Find, in the form $x+iy$, the complex numbers given in the polar coordinate form by;

$z=2\left[\cos \dfrac{3π}{4} + i \sin \dfrac{3π}{4}\right]$

Relevant Equations

complex numbers

This is the question as it appears on the pdf. copy;

$z=2\left[\cos \dfrac{3π}{4} + i \sin \dfrac{3π}{4}\right]$

My approach;

$\dfrac{3π}{4}=135^0$

$\tan 135^0=-\tan 45^0=\dfrac{-\sqrt{2}}{\sqrt{2}}$

therefore,

$z=-\sqrt{2}+\sqrt{2}i$

There may be a better approach.

 

[pasmith]

It should not be necessary to convert from radians to degrees. One should know $$\begin{split} \cos 0 &= \sin \frac \pi 2 = 1 \\ \cos \frac \pi 6 &= \sin \frac \pi 3 = \frac{\sqrt{3}}2 \\ \cos \frac \pi 4 &= \sin \frac \pi 4 = \frac 1{\sqrt{2}} \\ \cos \frac \pi 3 &= \sin \frac \pi 6 = \frac 12 \\ \cos \frac \pi 2 &= \sin 0 = 0 \end{split}$$ These, together with basic identities such as the angle sum and difference formulae, suffice to answer these questions.

 

[Steve4Physics]

$z=2\left[\cos \dfrac{3π}{4} + i \sin \dfrac{3π}{4}\right]$

Expanding gives $z=2\cos (\frac{3π}{4}) + 2 i \sin (\frac{3π}{4})$.

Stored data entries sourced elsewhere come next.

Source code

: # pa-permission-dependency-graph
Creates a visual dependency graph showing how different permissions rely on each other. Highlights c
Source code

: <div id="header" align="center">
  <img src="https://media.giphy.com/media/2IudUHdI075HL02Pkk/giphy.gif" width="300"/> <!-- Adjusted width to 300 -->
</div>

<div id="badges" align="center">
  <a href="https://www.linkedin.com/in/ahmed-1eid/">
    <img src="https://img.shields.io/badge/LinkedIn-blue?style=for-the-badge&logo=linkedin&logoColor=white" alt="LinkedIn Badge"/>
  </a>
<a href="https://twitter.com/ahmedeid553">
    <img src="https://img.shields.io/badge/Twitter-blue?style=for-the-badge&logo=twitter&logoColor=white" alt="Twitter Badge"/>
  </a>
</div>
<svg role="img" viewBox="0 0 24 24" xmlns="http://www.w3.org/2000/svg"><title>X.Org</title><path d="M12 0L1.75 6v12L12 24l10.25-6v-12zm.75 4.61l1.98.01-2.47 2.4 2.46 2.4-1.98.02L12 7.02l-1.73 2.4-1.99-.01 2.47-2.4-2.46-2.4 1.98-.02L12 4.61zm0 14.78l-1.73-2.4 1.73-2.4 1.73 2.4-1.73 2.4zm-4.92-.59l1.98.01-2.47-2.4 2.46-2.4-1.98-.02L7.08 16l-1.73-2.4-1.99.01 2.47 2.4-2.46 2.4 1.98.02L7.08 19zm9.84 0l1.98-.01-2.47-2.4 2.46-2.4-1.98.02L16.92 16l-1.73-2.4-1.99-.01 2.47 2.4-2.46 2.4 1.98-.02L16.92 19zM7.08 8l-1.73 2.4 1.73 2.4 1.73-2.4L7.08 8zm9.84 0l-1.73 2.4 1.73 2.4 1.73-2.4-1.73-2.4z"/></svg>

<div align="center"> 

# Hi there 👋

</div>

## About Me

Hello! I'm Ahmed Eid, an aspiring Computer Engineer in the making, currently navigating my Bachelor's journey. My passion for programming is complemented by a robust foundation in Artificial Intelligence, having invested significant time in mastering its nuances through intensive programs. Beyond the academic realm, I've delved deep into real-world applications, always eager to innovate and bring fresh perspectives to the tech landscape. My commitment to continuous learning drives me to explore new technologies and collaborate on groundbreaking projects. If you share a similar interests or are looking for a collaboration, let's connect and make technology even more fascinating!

So it’s simply a case of matching the real and imaginary parts:
$x = 2\cos ( \frac{3π}{4})$
$y = 2 \sin ( \frac{3π}{4})$

No need to use ‘$\tan$’. And as already noted by @pasmith, it’s worth getting used to working in radians.

A couple of useful relationships are
$cos(\frac π2 + θ) = - sinθ$ and
$sin(\frac π2 + θ) = cos(θ)$.
For example, using the first relationship tells you $\cos (\frac{3π}{4}) = -sin ( \frac π4)$.